PATTERN4building

Don’t Tell Others What to Do


Many of my client’s customers approached home additions and renovations from the standpoint of “what is it possible to do” instead of “what do we need”. This is where a manager goes from comparing apples & oranges, to adding bananas and walnuts and avocados to the mix. It can be really difficult to evaluate non-comparables. Only the family that owns the property can decide if one thing that has nothing to do with another aspect of a project is more valuable to them. There is a lot more to it than just “what can we fit, and can we afford it”.

So I developed a “Feasibility Study” process that would look at all the things important to the future of the family:
What were each individual’s needs, and how long term are those?
How much equity is in the house?
How would the future home configuration statistics stack up against other comps in the neighborhood?
Do they plan on living there for 5 years, 10 years, or after retirement?
If planning with children involved, where will those kids likely be in 3-5 years? College? Married?
“Don’t plan for today, when by the time the project is done, the way everyone will use it has already changed”.

I also took the projected Budget tool I had compiled earlier for coaching home builders, and modified it to forecast components of project costs (materials, trade contractor costs, GC involvement, and vendor estimating models), and added an interactive pie graphic that would display whether the breakdown of the project matched the priorities of the family.
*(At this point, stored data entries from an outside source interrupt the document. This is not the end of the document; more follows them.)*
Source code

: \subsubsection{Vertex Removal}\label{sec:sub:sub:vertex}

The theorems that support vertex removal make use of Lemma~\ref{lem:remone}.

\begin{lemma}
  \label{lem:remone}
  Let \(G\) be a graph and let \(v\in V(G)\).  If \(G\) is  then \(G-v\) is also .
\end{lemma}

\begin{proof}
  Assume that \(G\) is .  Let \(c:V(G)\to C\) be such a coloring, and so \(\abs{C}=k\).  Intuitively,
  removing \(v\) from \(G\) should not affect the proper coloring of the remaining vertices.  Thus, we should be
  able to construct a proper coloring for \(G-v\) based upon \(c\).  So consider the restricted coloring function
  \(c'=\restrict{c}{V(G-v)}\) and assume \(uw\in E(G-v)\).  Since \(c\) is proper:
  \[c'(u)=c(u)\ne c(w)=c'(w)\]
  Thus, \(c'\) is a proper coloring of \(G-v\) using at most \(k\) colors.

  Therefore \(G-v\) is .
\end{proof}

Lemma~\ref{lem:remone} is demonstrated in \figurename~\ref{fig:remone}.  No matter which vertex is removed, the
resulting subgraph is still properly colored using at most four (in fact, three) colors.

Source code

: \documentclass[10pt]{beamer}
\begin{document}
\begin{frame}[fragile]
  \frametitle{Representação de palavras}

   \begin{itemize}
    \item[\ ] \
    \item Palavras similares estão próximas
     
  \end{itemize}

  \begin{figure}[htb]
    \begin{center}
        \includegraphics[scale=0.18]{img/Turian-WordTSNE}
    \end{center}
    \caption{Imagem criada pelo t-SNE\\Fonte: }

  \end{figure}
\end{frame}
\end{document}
If they could see that something they asked for, but was not high on their priority list, cost a much larger portion than its value to them (“don’t spend 18% of your project budget on something that only matters to you 7% overall”), they might reshuffle their top 5 priorities. At its core was the “White Box” principle I originated to show what the shell structure should cost (drywall, HVAC, power, water – but no finishes or fixtures). This was a good way to forecast the future budget before customers start shopping for selections. Plus, it was a way to find out what everything costs on paper before you start committing to it.

It eventually morphed into a decision experiment that would inform whether they even wanted to stay in the house that badly. It really helps to separate out the nostalgic from the practical when you take a few months to analyze something this big from all angles. I remember the first time it looked like the family’s decision was going to be not to build. I thought my reputation may take a hit, after someone spends that much time and money in planning something that will never be built. After giving their realtor new parameters and finding the perfect home ready to move in, they told me:
“Are you kidding? This is the best $4k we ever spent. We haven’t been able to find any realtor, architect, or financial consultant that could give us information we could act on. You saved us 9 months of our life, all the anxiety of renovation, all for a result that we may have just concluded was ‘meh’? And who knows if we would not have priced ourselves out of the neighborhood. Instead we are on a property we all love within 8 weeks of changing our minds”.

That was when I realized the power in being honest and giving people all the information they need to make a choice that fits the way they live best. Not telling them what to do. “Should I stay or should I go” – like Love it or List it, without the script and cringey camera cut-aways.